= Image conversion =

Change of image file format

In computing, Image conversion is the process of transforming an input image into a different format.

A large number of image file formats are available for storing graphical data, and, consequently, there are a number of issues associated with converting from one image format to another, most notably loss of image detail.

==Software compatibility==
Many image formats are native to one specific graphics application and are not offered as an export option in other software, due to proprietary considerations. An example of this is Adobe Photoshop's native PSD-format (Prevention of Significant Deterioration), which cannot be opened in less sophisticated programs for image viewing or editing, such as Microsoft Paint.
Most image editing software is capable of importing and exporting in a variety of formats though, and a number of dedicated image converters exist.

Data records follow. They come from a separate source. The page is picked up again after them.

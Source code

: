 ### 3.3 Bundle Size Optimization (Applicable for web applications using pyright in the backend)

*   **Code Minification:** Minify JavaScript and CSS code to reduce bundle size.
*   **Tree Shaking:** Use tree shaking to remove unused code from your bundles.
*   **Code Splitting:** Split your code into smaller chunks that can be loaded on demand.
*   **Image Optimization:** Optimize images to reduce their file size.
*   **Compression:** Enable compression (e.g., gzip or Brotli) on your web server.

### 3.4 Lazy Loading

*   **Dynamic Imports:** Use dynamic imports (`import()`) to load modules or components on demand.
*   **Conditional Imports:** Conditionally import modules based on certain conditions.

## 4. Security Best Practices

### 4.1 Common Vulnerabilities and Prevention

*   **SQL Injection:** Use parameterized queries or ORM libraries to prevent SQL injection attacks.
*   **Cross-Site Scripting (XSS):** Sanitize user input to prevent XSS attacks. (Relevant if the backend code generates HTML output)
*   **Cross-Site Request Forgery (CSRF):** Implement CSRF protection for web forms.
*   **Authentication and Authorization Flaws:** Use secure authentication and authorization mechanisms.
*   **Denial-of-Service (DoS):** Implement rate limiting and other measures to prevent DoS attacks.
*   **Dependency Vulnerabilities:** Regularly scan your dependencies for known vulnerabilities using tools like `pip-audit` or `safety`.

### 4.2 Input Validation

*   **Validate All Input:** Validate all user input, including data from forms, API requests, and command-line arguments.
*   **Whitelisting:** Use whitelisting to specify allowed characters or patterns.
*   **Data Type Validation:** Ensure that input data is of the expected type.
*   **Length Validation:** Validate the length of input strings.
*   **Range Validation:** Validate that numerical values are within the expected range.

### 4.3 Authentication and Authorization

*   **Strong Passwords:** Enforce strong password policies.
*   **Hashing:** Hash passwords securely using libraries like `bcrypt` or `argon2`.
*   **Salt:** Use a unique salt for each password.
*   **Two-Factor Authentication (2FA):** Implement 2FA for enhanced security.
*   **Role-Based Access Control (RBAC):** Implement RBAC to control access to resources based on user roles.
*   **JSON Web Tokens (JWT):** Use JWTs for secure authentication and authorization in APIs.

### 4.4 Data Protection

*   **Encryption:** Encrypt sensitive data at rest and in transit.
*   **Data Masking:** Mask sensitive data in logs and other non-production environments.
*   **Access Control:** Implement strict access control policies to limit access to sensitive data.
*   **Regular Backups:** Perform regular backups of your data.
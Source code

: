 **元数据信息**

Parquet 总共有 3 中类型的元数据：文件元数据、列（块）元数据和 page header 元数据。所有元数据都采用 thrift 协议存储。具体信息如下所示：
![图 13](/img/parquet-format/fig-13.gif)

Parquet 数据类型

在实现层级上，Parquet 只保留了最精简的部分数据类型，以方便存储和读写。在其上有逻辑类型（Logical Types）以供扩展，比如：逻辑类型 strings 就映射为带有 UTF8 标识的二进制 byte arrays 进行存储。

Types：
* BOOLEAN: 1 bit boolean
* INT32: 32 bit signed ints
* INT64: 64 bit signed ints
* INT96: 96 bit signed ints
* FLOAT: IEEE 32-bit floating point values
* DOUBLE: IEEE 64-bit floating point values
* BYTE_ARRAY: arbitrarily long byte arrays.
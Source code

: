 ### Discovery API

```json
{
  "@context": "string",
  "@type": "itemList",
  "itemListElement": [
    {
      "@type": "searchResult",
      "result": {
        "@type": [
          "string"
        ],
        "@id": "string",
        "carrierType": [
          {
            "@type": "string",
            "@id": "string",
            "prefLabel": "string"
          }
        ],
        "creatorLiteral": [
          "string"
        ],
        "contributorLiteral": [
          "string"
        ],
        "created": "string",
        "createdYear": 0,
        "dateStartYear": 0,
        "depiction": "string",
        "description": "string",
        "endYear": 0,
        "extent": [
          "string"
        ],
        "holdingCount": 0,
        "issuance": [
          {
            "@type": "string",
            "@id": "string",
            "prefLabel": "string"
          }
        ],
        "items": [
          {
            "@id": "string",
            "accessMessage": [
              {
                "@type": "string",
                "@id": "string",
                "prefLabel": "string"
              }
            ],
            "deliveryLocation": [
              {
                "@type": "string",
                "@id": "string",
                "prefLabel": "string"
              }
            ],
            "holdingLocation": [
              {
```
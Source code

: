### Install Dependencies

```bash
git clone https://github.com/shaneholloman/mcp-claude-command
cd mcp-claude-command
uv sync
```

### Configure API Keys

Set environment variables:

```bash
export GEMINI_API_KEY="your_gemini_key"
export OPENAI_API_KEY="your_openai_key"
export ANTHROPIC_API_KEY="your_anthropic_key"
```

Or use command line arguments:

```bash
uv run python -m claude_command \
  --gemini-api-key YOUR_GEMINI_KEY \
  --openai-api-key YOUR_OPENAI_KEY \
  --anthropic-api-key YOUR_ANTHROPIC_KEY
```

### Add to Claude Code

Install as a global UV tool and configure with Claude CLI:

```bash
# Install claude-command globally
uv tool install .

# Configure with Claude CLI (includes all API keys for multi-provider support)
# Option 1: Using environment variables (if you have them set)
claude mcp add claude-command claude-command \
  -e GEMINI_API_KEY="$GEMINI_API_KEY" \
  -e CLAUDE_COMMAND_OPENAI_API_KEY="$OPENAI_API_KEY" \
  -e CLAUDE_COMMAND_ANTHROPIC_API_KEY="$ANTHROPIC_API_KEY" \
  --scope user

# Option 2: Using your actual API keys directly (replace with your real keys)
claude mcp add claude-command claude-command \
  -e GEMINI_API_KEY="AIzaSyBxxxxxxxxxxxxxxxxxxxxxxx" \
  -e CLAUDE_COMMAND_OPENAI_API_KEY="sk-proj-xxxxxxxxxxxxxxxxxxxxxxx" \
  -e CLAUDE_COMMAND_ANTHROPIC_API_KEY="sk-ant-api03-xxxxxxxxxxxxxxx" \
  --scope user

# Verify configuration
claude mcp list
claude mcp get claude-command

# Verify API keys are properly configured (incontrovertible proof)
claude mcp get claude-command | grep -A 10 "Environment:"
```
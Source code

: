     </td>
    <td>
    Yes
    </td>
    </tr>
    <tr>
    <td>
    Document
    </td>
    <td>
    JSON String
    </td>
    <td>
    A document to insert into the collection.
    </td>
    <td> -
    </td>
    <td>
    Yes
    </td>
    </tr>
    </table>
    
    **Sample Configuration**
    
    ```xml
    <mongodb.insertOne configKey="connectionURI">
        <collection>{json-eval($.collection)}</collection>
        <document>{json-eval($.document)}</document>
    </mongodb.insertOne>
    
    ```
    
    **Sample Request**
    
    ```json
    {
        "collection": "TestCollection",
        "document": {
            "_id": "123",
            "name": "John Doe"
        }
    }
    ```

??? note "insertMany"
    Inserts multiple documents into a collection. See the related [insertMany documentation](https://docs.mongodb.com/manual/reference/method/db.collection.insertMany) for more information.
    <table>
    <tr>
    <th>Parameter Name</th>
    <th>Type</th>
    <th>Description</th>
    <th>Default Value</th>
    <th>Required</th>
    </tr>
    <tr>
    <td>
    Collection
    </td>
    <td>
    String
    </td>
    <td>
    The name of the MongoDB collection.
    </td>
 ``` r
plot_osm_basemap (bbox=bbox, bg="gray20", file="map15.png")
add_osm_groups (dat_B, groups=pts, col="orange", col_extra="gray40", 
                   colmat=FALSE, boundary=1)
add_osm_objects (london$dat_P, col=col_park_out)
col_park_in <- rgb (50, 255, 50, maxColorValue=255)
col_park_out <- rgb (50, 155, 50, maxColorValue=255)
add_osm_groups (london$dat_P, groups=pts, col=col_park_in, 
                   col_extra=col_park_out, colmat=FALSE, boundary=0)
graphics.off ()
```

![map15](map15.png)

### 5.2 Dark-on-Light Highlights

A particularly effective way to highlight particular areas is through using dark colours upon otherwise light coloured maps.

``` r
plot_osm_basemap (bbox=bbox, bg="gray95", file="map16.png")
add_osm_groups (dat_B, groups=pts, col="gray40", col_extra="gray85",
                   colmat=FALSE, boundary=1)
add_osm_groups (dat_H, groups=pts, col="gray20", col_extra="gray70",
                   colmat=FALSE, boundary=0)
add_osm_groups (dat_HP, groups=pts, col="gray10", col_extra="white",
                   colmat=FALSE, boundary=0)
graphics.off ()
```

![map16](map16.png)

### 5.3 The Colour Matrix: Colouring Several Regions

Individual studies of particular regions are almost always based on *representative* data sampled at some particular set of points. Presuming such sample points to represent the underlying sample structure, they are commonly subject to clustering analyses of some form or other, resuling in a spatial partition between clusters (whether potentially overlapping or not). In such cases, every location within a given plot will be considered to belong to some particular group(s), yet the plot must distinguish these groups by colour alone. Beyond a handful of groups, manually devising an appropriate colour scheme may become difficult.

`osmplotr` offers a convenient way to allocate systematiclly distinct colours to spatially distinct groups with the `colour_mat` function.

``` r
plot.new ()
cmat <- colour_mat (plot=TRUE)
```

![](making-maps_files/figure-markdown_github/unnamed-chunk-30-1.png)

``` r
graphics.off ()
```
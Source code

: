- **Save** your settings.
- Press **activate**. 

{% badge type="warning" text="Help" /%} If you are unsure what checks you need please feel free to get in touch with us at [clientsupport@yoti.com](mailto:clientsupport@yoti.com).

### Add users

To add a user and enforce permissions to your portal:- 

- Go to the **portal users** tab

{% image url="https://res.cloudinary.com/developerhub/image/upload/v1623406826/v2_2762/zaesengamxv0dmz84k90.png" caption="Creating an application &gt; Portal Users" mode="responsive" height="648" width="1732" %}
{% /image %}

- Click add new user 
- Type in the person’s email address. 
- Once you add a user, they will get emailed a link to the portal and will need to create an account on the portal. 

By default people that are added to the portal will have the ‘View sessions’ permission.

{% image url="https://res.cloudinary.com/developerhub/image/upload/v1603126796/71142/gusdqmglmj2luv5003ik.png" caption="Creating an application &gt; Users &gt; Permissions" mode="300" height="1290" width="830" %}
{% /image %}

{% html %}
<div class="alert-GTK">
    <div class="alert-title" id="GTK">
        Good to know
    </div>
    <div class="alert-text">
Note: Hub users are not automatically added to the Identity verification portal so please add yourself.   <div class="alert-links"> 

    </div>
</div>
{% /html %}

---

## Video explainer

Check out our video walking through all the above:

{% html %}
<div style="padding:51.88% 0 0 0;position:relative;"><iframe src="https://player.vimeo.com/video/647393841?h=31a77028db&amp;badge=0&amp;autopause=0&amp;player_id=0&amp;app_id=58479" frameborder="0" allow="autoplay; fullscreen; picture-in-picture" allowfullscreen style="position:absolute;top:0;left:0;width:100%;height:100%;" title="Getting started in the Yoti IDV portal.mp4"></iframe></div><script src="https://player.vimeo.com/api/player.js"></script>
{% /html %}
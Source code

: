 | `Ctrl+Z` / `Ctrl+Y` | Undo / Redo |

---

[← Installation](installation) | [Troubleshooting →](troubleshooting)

==Loss due to compression==
Besides uncompressed formats and lossless compression formats that can usually be interconverted without any loss of detail, there are compressed formats such as JPEG, which lose detail on nearly every compress. While a conversion from a compressed to an uncompressed format is in general without loss, this is not true the other way around. Even a compressed-uncompressed-compressed round trip without any image manipulation may incur some loss of detail.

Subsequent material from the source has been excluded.